# EXTRACTED ENTRIES
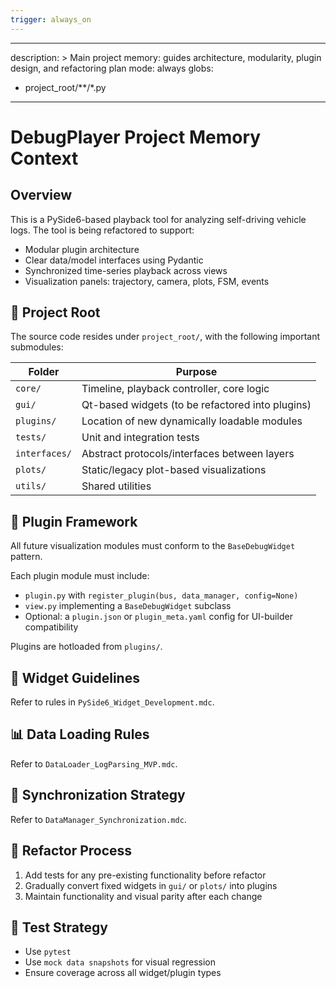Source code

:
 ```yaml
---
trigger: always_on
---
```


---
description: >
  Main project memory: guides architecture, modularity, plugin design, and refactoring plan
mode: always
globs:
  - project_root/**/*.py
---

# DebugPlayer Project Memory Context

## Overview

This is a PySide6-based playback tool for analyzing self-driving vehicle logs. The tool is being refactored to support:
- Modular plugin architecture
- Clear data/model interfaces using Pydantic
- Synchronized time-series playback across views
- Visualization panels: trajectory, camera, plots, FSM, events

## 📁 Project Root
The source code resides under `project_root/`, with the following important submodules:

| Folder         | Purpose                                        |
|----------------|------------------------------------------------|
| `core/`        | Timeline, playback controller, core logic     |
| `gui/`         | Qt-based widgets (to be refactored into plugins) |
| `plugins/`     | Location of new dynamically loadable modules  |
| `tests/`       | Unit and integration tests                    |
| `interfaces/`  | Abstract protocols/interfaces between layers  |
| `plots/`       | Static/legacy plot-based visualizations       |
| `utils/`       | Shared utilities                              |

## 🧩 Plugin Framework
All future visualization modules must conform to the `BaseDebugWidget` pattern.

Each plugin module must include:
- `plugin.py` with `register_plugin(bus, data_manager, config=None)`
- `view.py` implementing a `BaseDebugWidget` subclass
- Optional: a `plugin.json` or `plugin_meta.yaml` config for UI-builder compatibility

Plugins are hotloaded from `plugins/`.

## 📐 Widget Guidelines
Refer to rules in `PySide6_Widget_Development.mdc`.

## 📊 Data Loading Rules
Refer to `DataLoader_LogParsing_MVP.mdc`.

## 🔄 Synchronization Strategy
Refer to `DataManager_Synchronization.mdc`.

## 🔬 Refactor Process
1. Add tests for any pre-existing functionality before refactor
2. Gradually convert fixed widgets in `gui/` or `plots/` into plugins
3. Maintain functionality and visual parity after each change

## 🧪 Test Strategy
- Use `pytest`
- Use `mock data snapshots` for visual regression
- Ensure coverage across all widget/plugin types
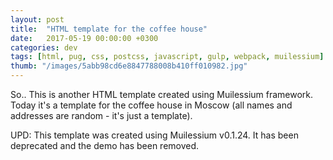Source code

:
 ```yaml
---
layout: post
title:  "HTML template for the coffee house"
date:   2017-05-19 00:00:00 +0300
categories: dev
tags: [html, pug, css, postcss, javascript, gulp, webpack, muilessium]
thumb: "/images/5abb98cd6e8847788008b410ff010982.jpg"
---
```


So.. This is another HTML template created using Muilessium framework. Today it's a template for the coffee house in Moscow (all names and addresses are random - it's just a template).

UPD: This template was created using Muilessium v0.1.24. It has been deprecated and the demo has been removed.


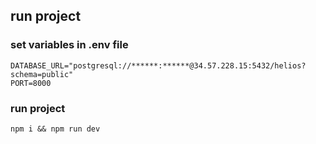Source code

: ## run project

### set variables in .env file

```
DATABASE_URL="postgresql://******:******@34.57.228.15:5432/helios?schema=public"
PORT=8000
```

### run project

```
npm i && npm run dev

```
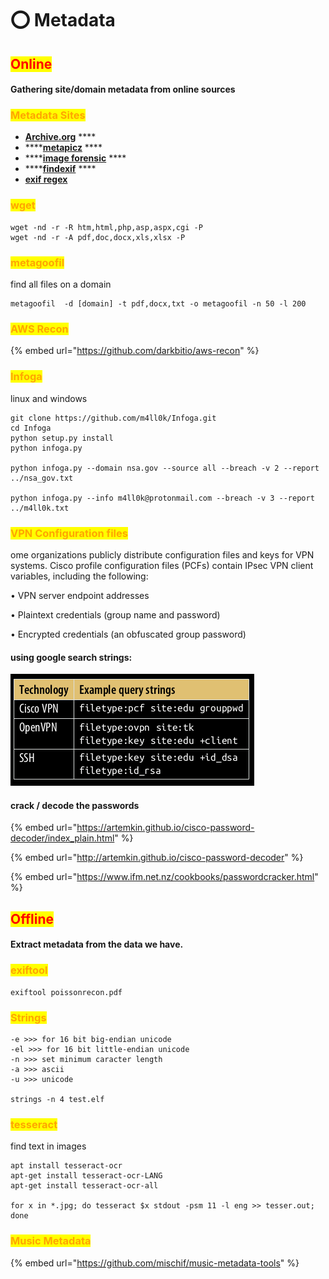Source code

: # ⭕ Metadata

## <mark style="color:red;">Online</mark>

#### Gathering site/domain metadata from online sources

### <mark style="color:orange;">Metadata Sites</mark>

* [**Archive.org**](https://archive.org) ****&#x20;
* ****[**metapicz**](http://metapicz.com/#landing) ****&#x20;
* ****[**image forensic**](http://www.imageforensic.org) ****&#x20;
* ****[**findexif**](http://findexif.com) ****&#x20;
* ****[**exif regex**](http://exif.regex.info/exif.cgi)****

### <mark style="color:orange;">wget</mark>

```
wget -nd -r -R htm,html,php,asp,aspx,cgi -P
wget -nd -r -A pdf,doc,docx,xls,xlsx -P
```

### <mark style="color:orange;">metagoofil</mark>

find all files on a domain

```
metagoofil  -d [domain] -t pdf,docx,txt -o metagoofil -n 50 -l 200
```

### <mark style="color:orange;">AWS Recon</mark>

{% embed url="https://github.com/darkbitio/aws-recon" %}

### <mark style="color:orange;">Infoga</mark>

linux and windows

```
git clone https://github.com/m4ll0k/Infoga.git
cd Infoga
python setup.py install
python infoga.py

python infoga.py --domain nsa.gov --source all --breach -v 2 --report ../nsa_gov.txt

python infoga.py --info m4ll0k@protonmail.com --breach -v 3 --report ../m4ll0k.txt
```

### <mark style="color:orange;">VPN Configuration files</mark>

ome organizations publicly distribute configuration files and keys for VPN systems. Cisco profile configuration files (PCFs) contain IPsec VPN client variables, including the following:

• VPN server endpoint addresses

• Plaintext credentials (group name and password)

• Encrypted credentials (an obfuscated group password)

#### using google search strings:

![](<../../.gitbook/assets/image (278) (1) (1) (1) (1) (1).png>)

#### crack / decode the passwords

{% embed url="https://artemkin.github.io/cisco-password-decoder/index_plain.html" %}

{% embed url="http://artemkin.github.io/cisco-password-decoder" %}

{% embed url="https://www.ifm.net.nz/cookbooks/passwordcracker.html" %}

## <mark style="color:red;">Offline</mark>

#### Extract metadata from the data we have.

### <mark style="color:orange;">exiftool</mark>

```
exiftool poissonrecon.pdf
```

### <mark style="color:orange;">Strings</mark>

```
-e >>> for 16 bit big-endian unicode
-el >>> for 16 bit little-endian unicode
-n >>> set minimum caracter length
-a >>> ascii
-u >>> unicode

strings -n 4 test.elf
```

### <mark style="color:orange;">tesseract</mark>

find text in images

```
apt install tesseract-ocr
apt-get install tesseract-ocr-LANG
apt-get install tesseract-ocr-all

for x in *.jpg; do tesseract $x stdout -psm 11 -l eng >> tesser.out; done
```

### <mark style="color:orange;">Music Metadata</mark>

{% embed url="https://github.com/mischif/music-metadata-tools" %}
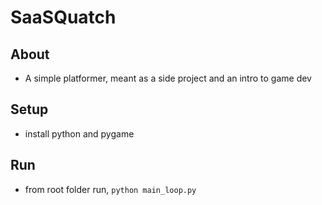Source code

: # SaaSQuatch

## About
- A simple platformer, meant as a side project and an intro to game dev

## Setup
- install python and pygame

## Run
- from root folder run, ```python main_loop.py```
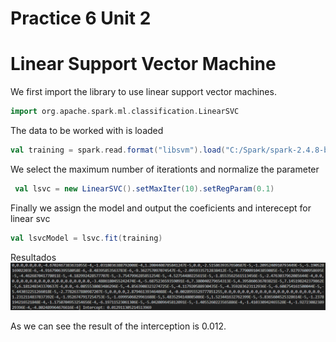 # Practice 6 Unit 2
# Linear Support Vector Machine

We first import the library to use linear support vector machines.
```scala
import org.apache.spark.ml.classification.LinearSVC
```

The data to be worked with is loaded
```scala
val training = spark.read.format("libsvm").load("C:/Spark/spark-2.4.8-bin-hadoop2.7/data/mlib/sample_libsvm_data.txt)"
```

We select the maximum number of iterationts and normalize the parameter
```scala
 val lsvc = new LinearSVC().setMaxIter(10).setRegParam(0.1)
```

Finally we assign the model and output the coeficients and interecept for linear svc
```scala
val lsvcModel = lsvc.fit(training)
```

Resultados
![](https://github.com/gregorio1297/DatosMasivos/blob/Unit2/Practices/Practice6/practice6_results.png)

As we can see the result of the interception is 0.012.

--

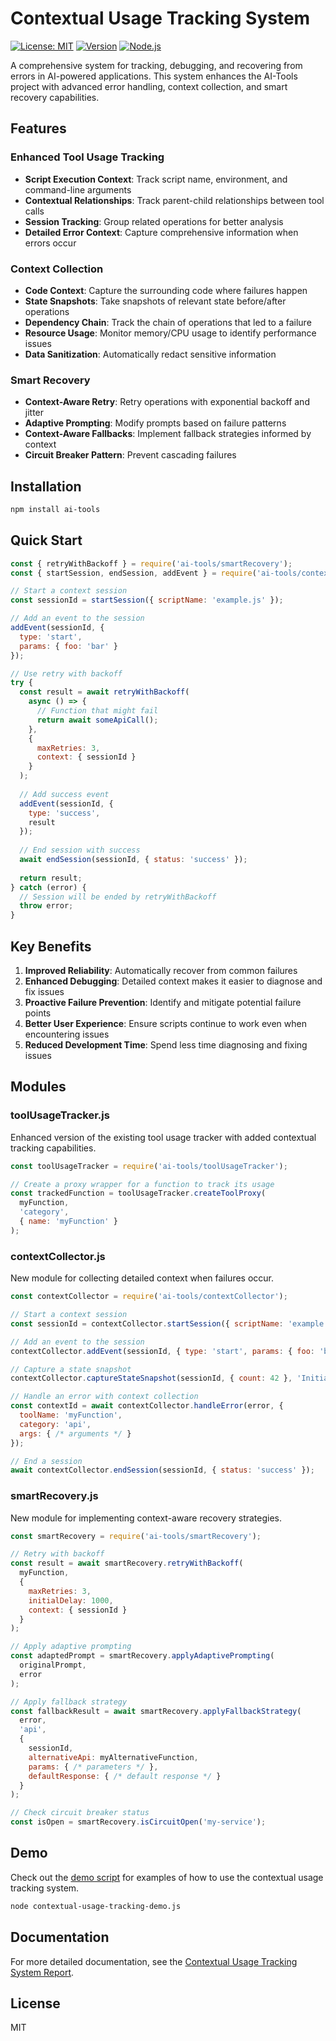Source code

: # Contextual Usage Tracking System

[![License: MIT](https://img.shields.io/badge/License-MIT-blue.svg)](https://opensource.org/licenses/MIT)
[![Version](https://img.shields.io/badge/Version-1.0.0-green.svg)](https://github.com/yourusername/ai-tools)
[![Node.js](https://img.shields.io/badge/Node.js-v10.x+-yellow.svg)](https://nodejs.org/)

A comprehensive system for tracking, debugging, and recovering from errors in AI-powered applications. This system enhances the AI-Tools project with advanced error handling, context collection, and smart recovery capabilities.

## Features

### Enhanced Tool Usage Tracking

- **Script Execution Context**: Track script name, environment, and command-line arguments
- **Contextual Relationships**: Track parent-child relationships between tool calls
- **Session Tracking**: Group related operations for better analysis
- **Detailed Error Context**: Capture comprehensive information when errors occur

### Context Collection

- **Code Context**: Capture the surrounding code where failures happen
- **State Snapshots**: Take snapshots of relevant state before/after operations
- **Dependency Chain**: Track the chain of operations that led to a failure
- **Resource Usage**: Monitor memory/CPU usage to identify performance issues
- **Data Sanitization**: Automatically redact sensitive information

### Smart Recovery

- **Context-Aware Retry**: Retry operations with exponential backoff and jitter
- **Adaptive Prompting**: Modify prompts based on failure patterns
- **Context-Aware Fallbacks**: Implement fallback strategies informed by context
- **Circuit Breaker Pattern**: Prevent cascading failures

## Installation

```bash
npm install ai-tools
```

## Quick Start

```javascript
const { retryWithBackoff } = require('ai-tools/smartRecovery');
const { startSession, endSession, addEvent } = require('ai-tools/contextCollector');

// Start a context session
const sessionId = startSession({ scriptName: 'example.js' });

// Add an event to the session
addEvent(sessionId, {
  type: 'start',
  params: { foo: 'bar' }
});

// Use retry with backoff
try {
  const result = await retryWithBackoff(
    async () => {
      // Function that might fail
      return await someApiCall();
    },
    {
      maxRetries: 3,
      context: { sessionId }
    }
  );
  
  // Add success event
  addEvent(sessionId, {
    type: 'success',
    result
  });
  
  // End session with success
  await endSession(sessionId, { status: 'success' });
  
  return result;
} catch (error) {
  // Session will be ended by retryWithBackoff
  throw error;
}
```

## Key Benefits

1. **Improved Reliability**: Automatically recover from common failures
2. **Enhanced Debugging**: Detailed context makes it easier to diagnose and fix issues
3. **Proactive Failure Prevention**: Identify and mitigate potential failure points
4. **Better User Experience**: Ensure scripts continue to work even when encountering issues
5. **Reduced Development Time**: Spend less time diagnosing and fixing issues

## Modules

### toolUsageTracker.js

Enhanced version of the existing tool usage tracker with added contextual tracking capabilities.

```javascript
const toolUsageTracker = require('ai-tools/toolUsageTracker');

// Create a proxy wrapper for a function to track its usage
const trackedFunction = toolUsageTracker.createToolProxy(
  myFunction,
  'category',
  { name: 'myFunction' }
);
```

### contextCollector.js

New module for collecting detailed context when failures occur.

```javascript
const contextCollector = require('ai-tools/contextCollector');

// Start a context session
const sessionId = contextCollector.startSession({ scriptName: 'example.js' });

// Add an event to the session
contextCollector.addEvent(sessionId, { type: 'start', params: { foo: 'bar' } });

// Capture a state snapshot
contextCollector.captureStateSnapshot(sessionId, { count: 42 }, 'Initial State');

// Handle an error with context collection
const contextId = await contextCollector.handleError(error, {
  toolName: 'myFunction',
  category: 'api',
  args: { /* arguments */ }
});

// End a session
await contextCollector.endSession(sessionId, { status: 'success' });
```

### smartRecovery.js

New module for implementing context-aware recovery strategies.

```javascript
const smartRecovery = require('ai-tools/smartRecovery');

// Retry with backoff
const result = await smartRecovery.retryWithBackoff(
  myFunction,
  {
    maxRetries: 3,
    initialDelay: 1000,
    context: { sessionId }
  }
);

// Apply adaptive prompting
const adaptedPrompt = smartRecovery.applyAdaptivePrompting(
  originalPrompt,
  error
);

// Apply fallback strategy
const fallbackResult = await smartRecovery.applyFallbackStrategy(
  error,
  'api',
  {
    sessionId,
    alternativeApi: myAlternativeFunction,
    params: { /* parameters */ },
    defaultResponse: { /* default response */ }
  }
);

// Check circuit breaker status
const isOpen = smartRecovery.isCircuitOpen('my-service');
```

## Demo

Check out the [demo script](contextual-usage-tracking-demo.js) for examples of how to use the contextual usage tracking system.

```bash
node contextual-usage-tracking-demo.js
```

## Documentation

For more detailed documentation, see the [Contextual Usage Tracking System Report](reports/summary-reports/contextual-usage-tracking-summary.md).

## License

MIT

* * *

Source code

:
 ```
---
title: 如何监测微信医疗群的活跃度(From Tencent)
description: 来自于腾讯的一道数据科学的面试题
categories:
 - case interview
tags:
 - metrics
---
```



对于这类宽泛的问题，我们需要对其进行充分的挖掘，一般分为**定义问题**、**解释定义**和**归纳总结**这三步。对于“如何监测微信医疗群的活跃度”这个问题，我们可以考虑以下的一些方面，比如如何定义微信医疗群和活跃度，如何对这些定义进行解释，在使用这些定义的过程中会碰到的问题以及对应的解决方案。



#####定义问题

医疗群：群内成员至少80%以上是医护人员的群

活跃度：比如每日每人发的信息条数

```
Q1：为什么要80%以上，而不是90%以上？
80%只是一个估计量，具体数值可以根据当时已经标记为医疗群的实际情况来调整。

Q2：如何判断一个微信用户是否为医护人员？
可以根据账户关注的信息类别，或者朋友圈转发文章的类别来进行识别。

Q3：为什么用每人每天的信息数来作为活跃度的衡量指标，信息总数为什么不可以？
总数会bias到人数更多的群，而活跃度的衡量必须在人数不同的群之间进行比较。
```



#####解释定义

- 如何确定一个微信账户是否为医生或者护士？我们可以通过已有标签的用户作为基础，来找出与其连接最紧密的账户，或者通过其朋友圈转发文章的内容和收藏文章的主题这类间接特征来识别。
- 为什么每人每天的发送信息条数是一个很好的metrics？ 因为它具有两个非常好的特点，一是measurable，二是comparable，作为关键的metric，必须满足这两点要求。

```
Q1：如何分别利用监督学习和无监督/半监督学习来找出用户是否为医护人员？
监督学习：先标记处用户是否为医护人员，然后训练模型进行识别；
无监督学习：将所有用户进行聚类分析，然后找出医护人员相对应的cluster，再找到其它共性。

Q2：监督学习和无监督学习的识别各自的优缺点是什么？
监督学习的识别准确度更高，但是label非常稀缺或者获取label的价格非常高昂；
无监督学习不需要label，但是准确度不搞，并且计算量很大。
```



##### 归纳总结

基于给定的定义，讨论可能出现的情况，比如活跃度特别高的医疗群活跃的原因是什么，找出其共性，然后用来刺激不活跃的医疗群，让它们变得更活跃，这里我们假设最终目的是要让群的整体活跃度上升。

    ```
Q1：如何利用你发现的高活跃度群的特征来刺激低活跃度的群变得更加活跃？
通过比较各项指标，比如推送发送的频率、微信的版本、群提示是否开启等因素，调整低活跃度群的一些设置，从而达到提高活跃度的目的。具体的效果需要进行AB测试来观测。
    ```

# PROMPT
Please report all lines in the entries where "refactored" appears.

# ANSWER SECTION
This is a PySide6-based playback tool for analyzing self-driving vehicle logs. The tool is being refactored to support:
| `gui/`         | Qt-based widgets (to be refactored into plugins) |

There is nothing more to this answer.